Make Watson Assistant send messages to your Discord Server

Overview

Make Watson Assistant send messages to your Discord Server

Prerequisites

  1. Sign up for an IBM Cloud account.
  2. Fill in the required information and press the „Create Account“ button.
  3. After you submit your registration, you will receive an e-mail from the IBM Cloud team with details about your account. In this e-mail, you will need to click the link provided to confirm your registration.
  4. Now you should be able to login to your new IBM Cloud account ;-)
  5. Create a Discord account, as well your own Discord server (both are free of charge).

Activate Webhooks in Discord

We want to enable webhooks in our Discord server's settings, which will be used by Watson Assistant to send messages.

  1. Go to your server's settings
  2. Navigate to Integrations
  3. Create a new Webhook, and copy its URL

Note: Discord does not require any additional Authentification, which means that anyone who has the URL can use the Webhook. Ensure that only you, and people you trust have access to it.
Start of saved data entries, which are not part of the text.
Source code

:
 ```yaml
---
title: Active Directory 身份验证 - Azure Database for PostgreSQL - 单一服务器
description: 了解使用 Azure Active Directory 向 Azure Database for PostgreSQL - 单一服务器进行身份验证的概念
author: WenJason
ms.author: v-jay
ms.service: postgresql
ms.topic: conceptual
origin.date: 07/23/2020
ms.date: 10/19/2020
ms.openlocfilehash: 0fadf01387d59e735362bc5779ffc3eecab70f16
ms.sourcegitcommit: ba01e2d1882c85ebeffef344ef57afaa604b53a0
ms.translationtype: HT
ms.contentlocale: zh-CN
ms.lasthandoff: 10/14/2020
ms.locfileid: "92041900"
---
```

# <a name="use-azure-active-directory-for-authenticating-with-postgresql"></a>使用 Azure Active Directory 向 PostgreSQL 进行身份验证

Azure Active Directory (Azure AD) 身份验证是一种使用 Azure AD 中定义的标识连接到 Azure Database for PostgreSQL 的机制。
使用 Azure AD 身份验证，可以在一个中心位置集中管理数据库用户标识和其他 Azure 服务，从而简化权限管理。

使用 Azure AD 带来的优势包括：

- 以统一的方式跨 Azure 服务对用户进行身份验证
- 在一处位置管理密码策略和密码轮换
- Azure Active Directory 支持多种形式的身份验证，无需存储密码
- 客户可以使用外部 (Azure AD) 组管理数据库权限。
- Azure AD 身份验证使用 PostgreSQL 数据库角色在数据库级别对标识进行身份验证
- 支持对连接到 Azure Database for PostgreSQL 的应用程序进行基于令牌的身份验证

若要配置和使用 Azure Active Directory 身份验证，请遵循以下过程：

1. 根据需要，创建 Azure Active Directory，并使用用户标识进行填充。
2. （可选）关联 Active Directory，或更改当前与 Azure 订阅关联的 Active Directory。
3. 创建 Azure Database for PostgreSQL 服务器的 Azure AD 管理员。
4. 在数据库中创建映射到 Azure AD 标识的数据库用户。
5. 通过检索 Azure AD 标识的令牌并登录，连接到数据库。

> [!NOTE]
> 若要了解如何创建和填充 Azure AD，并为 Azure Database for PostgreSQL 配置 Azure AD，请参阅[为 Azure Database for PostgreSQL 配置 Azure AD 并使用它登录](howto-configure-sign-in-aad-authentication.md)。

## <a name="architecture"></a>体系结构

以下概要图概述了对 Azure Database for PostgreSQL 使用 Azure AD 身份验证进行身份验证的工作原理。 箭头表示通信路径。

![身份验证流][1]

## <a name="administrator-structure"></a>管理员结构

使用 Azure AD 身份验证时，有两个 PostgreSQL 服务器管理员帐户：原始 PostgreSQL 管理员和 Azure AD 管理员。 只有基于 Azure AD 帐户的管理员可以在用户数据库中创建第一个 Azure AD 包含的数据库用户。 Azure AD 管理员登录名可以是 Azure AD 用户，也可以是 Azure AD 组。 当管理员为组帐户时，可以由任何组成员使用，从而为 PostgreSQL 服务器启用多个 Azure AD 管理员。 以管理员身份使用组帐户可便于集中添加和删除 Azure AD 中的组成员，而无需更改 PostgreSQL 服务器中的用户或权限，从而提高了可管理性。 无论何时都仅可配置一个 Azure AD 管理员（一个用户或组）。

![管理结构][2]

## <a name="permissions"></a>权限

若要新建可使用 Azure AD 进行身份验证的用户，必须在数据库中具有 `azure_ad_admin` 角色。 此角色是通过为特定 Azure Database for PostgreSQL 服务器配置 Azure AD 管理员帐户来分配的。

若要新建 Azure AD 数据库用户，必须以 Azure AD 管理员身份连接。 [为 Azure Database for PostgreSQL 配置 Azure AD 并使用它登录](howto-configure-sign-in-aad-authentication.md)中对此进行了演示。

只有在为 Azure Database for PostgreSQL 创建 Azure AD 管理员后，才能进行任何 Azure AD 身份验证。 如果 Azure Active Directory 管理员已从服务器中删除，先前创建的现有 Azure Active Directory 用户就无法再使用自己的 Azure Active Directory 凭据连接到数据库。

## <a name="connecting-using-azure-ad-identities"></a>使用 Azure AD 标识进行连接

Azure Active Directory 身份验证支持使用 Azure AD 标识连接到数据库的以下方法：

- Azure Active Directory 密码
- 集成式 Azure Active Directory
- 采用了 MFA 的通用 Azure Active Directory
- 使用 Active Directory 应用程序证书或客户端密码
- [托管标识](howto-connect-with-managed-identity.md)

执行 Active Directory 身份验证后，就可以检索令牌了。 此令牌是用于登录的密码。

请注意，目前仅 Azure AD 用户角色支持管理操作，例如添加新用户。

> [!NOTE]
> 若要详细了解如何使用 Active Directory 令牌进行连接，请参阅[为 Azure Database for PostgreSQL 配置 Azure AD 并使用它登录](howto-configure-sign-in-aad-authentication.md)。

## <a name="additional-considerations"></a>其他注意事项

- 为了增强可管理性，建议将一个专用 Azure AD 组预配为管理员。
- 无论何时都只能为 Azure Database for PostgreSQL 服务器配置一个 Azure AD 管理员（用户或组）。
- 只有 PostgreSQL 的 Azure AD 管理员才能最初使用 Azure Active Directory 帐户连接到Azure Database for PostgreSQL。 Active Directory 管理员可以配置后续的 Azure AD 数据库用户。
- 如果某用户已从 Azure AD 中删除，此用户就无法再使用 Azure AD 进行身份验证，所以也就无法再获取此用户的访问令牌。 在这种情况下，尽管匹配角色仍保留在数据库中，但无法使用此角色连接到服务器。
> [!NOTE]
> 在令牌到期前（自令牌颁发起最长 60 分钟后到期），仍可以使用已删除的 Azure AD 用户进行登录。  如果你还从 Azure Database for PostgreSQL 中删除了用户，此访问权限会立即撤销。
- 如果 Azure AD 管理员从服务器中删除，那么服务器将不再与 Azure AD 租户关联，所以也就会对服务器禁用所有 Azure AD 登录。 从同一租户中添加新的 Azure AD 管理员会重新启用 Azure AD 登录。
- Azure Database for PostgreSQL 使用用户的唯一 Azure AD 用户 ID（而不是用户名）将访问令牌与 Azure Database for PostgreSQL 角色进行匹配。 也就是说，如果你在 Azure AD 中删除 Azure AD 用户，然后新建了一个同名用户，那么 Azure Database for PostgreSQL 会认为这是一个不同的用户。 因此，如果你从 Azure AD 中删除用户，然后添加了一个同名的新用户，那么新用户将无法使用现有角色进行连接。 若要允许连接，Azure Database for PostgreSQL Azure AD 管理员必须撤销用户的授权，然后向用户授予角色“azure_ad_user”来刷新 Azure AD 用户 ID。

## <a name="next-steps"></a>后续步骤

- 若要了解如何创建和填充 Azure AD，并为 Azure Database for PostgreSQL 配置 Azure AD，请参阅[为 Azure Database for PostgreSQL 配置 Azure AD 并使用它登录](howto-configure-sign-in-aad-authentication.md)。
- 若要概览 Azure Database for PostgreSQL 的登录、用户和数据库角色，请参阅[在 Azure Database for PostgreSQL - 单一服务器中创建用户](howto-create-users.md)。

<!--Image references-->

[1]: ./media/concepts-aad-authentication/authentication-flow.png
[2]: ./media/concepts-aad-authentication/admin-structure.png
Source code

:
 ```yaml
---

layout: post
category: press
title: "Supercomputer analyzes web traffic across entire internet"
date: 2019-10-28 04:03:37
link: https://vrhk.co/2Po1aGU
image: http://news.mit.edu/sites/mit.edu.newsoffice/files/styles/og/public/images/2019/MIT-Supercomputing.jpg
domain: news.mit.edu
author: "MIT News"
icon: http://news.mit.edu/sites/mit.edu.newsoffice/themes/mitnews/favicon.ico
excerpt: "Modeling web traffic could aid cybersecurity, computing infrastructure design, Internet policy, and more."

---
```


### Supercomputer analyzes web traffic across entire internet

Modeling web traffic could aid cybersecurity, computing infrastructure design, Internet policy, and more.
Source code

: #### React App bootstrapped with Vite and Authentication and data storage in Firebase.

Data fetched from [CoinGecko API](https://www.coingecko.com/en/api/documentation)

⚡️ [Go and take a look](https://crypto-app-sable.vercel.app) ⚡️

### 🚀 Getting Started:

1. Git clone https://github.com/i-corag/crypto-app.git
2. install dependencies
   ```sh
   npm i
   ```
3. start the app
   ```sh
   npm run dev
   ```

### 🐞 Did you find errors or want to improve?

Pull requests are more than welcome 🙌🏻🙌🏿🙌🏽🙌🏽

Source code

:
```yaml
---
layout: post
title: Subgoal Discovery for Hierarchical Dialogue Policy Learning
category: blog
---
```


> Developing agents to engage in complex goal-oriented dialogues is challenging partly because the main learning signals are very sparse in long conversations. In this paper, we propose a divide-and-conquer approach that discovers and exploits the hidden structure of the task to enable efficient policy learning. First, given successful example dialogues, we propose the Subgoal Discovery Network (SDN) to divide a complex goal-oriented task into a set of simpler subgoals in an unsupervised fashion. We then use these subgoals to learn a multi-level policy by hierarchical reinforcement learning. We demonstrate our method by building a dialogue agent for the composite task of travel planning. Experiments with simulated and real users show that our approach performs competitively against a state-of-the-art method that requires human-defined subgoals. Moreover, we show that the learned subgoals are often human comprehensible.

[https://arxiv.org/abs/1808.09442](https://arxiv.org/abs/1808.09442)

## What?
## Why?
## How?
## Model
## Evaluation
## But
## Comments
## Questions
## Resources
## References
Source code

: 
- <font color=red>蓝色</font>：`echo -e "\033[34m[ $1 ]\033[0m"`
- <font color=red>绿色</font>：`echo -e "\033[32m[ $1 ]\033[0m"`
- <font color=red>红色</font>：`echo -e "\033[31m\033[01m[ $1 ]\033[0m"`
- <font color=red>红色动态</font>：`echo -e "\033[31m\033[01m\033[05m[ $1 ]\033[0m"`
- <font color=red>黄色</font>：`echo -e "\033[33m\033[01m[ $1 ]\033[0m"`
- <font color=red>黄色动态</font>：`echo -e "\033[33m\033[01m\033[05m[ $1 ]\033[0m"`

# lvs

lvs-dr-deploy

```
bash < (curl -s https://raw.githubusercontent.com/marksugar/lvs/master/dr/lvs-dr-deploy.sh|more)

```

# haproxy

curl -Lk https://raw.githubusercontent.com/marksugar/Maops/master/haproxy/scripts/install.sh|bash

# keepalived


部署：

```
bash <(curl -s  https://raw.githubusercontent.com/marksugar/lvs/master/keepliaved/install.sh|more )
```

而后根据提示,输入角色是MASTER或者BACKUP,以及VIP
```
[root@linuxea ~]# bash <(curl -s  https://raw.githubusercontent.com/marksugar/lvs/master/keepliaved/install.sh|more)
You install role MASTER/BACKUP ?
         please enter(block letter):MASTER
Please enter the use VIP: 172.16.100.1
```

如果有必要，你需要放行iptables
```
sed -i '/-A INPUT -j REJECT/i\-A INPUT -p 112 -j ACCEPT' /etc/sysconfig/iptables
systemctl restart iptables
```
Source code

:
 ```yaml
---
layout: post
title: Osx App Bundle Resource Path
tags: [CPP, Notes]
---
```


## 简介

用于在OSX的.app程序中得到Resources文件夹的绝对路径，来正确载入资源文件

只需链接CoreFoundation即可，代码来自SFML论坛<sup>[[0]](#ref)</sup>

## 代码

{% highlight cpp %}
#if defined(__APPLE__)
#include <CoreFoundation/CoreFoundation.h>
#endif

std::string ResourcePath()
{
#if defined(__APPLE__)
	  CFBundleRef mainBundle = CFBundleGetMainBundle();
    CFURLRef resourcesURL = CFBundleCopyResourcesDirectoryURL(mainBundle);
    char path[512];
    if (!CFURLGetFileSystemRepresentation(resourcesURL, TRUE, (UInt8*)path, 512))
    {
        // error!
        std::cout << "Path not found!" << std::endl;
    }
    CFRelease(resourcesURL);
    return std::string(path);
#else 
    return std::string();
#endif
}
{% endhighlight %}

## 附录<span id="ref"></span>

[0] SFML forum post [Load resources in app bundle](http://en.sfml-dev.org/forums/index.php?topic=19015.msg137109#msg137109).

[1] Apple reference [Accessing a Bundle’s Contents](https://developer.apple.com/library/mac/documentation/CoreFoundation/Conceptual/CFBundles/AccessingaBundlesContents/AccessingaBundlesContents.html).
Set up your cloud function

Create cloud function

We want to set up a cloud function, which Watson Assistant will be able to access. To do that, you need to go to your IBM Cloud Dashboard, and select Functions.

Alternatively you can click here to access the IBM Cloud functions.

Now you can create a new Action. Give it a sensible name, select python as your runtime, and click create.

Create Cloud Function Action

Paste in the code that can be found here, change the value of discordurl to your URL, and save your changes.

Test cloud function

If you want to test it, you can click on Invoke with parameter, paste in the input below, click apply, and press Invoke.

{
    "content" : "this is a test message sent by your cloud function"
}

If the message was sent successfully, the result should look like this.

Enable as Web Action

Now we need to create an endpoint, which will be used by Watson Assistant to invoce your function.

On the left side, click Endpoints and check the box called Enable as Web Action. Press save, and copy the URL.

Set up your Assistant

Set up Watson Assistant

Go back to your Dashboard, and type Watson Assistant into the search bar. If you already have a Watson Assistant service you can use it, otherwise you can create a free lite version either by clicking Watson Assistant under the Catalog Results Section or following this link.

Create your own Skill

Afterwards launch your Watson Assistant Service, and look for Skills on the left.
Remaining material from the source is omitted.